[Items from a data source]
● ● ● ●

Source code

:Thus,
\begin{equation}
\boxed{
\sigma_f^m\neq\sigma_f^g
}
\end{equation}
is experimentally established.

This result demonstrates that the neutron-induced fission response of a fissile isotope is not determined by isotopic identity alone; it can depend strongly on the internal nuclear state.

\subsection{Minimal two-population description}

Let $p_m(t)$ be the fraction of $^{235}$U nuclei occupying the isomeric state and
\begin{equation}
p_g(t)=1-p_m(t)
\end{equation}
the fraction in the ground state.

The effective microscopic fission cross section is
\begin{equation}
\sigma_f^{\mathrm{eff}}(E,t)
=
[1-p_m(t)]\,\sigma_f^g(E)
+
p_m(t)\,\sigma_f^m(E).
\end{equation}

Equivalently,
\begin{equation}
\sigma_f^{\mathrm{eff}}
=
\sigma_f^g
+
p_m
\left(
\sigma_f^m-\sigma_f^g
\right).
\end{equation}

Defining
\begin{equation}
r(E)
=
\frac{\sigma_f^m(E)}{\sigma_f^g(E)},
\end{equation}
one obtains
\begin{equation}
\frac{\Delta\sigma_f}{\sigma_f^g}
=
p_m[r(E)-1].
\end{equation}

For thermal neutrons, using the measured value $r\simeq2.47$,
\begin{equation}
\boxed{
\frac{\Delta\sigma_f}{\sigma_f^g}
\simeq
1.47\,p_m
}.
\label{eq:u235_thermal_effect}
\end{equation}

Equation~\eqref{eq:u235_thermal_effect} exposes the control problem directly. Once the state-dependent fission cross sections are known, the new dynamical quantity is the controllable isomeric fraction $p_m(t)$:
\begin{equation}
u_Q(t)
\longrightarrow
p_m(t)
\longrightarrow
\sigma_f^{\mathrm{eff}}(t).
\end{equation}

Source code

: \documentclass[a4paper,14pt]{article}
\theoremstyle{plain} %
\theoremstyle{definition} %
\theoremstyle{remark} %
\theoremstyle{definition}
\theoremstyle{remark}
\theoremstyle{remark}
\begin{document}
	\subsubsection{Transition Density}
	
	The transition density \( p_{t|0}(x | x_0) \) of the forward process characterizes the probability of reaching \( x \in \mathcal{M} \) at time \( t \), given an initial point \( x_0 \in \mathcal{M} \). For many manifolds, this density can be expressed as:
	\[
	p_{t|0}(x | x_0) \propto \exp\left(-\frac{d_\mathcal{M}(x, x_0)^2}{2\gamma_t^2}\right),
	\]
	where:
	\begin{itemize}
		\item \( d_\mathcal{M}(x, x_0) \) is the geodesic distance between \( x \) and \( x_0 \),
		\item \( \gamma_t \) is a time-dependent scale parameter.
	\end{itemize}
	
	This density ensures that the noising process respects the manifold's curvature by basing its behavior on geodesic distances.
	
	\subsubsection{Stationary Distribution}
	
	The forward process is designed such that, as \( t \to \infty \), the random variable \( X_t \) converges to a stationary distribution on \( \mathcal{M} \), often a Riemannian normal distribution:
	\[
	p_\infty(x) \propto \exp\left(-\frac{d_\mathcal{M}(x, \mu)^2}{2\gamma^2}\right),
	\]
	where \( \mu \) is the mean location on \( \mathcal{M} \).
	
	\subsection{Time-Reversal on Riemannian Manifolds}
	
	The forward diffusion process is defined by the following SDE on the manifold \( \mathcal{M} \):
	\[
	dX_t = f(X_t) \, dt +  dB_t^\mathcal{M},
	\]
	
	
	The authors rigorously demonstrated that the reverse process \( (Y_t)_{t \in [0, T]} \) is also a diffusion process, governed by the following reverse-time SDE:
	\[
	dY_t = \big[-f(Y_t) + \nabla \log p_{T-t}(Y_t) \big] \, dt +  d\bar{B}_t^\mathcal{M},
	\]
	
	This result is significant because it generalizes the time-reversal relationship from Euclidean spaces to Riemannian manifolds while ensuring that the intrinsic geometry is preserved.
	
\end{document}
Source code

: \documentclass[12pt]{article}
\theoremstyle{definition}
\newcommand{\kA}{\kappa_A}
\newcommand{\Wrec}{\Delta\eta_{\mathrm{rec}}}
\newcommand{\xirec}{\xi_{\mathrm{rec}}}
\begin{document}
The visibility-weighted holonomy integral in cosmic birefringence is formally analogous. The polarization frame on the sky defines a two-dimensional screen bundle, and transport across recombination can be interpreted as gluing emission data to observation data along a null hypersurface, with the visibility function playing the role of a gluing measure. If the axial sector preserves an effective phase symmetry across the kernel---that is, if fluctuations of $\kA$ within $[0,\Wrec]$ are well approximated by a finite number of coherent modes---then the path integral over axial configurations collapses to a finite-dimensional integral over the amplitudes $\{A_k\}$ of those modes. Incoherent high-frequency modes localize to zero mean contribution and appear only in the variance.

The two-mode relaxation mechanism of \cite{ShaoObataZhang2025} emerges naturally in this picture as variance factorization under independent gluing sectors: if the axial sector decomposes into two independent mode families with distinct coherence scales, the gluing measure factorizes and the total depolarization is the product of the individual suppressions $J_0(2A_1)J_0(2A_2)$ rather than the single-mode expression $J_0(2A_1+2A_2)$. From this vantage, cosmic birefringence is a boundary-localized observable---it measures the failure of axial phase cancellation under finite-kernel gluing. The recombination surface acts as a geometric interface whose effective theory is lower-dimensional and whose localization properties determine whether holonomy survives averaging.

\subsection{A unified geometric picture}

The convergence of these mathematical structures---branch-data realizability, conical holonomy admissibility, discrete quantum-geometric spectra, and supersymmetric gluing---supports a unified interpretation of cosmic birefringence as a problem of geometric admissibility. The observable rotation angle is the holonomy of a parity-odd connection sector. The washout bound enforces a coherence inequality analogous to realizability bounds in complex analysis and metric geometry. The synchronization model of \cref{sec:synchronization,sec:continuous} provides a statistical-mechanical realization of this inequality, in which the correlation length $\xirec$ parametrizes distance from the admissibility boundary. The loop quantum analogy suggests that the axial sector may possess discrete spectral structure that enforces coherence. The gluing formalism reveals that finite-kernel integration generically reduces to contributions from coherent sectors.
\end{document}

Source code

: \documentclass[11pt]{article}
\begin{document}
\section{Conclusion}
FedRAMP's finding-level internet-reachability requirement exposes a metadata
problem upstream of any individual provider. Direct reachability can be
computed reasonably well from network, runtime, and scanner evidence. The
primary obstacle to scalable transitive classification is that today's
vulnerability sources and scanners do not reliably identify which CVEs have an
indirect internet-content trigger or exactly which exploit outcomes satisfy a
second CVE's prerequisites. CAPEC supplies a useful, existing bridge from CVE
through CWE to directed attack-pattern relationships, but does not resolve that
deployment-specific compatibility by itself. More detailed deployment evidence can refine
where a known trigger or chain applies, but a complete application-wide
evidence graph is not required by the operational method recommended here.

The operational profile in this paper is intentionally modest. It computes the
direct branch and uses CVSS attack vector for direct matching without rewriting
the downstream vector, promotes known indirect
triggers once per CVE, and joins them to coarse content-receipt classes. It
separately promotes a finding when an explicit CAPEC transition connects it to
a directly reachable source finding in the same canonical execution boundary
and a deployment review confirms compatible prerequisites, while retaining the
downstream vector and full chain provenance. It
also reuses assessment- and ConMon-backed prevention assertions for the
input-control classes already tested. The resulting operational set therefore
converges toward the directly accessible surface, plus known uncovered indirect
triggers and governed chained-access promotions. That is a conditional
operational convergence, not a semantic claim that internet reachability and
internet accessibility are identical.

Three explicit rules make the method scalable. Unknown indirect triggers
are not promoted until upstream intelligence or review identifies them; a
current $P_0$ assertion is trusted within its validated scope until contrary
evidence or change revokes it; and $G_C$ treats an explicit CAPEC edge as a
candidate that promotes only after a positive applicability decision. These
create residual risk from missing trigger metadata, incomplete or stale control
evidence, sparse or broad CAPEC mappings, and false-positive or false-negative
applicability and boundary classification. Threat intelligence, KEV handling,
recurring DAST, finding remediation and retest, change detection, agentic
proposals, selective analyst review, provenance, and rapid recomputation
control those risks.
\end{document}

● ● ● ●

[What the task requires]: Reproduce every line of the records containing the string "reachability".

[Exercise result]:
FedRAMP's finding-level internet-reachability requirement exposes a metadata
problem upstream of any individual provider. Direct reachability can be
operational convergence, not a semantic claim that internet reachability and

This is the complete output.